Section I: Le Contrôle finalement
Section II
La Consolidation
Sudre Dartiguenave
Un avocat devenu sénateur de la République, Sudre Dartiguenave, un natif de l’Anse-à-Veau (Nippes) fut le président du grand corps au moment du débarquement des premiers contingents américains en juillet 1915. Dès leur première rencontre, le chef des occupants y vit quelqu’un sur lequel il pouvait compter et facilita son élection à la présidence le 12 août 1915 pour un mandat de sept ans.
Le premier cabinet de Dartiguenave était composé d’hommes approuvés au préalable par les Américains. Les rares membres qui osaient questionner l’occupant et refusaient d’approuver le Traité d’occupation furent forcés de démissionner. Les plâtrages ultérieurs lui ont permis d’avoir un cabinet pro-américain. Pour respecter les engagements pris avant son élection, Dartiguenave approuva et signa la convention si longtemps souhaitée par les américains allant même jusqu’ à menacer les parlementaires qui se montraient réticents lors du vote.

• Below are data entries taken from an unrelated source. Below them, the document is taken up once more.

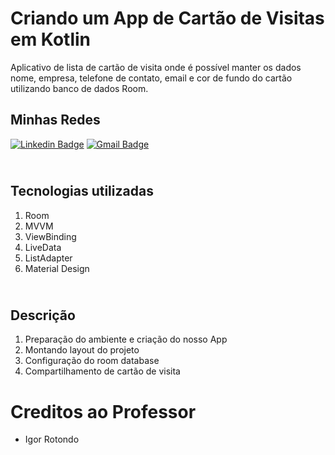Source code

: # Criando um App de Cartão de Visitas em Kotlin

Aplicativo de lista de cartão de visita onde é possível manter os dados nome, empresa, telefone de contato, email e cor de fundo do cartão utilizando banco de dados Room.

## Minhas Redes

[![Linkedin Badge](https://img.shields.io/badge/-Ivan_da_Cruz-blue?style=flat-square&logo=Linkedin&logoColor=white&link=https://br.linkedin.com/in/https://www.linkedin.com/in/ivan-da-cruz-787290134)](https://br.linkedin.com/in/https://www.linkedin.com/in/ivan-da-cruz-787290134)  [![Gmail Badge](https://img.shields.io/badge/-ivancruz.idc@gmail.com-c14438?style=flat-square&logo=Gmail&logoColor=white&link=mailto:ivancruz.idc@gmail.com)](mailto:ivancruz.idc@gmail.com)

## <br />Tecnologias utilizadas
1. Room
2. MVVM
3. ViewBinding
4. LiveData
5. ListAdapter
6. Material Design


## <br />Descrição
1. Preparação do ambiente e criação do nosso App
3. Montando layout do projeto
5. Configuração do room database
7. Compartilhamento de cartão de visita

# Creditos ao Professor
* Igor Rotondo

Le projet de convention fut signé le 16 septembre 1915 par Louis Borno, ministre des Relations extérieures, au nom du gouvernement et par Beale, au nom des Américains donnant ainsi une allure légale à l’occupation. N’ayant plus rien à craindre, les Américains dévoilèrent leur vraie intention. Les premiers chefs de l’occupation, trop diplomates, furent immédiatement remplacés par des officiels qui ne cachaient pas leur mépris pour les institutions haïtiennes et pour les Haïtiens en général au grand dam des élites qui avaient pensé alors qu’elles seraient traitées avec considération. Les deux tâches urgentes ayant été remplies, l’occupant se tournant vers une autre part du plan d’occupation: l’organisation d’un nouveau corps de police qui sera appelée « gendarmerie nationale” et qui les appuiera dans leurs besognes.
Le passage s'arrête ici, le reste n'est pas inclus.